"Aslan symbolises a Christ-like figure but he also symbolises for me Mohammed, Buddha and all the great spiritual leaders and prophets over the centuries. That’s who Aslan stands for as well as a mentor figure for kids – that’s what he means for me."
man paid for his ability to be anyone but himself
PS That's like how:
- When I read H.G. Wells, I can't help but think of childhood toys. That's right, The Shape of Things To Come, symbolizes for me...Play-Dough.
- Or when I've read excerpts from Sal Alinsky's Rules for Radicals. I don't see a progressive/liberal/communist manifesto. No. I see a country cookbook with recipes for shepherd's pie and plum pudding.
- When I hear the story of Che Guevara, I think of how the man was fighting against impossible odds for the right to wear pantaloons. White, lacy ones.
- And atheist Richard Dawkins? For me, he symbolizes the Easter Bunny, the Toothfairy, Horton the Elephant, Charlie Sheen, and Theodore Huxtable.

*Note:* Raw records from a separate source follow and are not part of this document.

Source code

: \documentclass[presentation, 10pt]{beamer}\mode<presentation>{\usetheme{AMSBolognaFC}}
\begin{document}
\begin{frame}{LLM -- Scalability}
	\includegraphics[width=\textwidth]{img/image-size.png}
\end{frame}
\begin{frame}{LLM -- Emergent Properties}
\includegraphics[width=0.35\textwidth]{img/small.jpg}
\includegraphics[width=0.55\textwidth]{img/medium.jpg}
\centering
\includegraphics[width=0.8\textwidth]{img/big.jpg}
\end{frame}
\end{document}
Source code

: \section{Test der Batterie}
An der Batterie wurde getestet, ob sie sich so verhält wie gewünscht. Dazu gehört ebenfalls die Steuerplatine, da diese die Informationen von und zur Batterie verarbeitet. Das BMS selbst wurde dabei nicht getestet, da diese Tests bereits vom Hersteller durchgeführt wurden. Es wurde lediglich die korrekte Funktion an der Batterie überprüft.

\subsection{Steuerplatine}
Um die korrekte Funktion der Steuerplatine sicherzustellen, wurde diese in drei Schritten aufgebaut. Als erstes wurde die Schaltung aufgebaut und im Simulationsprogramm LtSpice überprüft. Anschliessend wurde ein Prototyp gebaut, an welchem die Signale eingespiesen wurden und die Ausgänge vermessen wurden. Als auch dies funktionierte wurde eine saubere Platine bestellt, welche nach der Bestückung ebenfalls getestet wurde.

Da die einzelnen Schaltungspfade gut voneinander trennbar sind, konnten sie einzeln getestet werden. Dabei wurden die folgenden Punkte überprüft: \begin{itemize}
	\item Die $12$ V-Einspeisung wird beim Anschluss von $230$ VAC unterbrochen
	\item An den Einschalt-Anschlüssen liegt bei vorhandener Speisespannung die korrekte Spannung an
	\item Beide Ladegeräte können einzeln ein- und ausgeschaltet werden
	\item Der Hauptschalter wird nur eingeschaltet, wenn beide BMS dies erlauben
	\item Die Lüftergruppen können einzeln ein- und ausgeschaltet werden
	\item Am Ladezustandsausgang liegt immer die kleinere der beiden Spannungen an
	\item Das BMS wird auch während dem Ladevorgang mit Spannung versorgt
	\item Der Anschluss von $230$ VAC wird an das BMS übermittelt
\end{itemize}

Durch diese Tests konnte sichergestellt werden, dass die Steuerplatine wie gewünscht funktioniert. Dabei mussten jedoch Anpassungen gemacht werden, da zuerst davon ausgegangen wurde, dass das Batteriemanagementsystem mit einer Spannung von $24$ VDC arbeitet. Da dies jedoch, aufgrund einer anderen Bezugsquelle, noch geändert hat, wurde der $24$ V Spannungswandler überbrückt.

As long as we don't let something like truth hamper us, we're so fancy free to believe anything we want. Just like taking C.S. Lewis, a devout and infamous Christian writer, and his amazing childhood story about Jesus Christ and believing it can represent the very things that are His polar opposite.
You might be interested in the reaction from C.S. Lewis' former secretary:
Darn. And I really liked him.
Walter Hooper, Lewis’s former secretary and a trustee of his estate, said the author would have been outraged.
"It is nothing whatever to do with Islam," he said. "Lewis would have simply denied that. He wrote that the 'whole Narnian story is about Christ'. Lewis could not have been clearer."
He attributed Neeson’s remarks to political correctness and a desire to be ‘very multicultural’, adding: "I don’t know Liam Neeson or what he is thinking about… but it was not Lewis’s intention."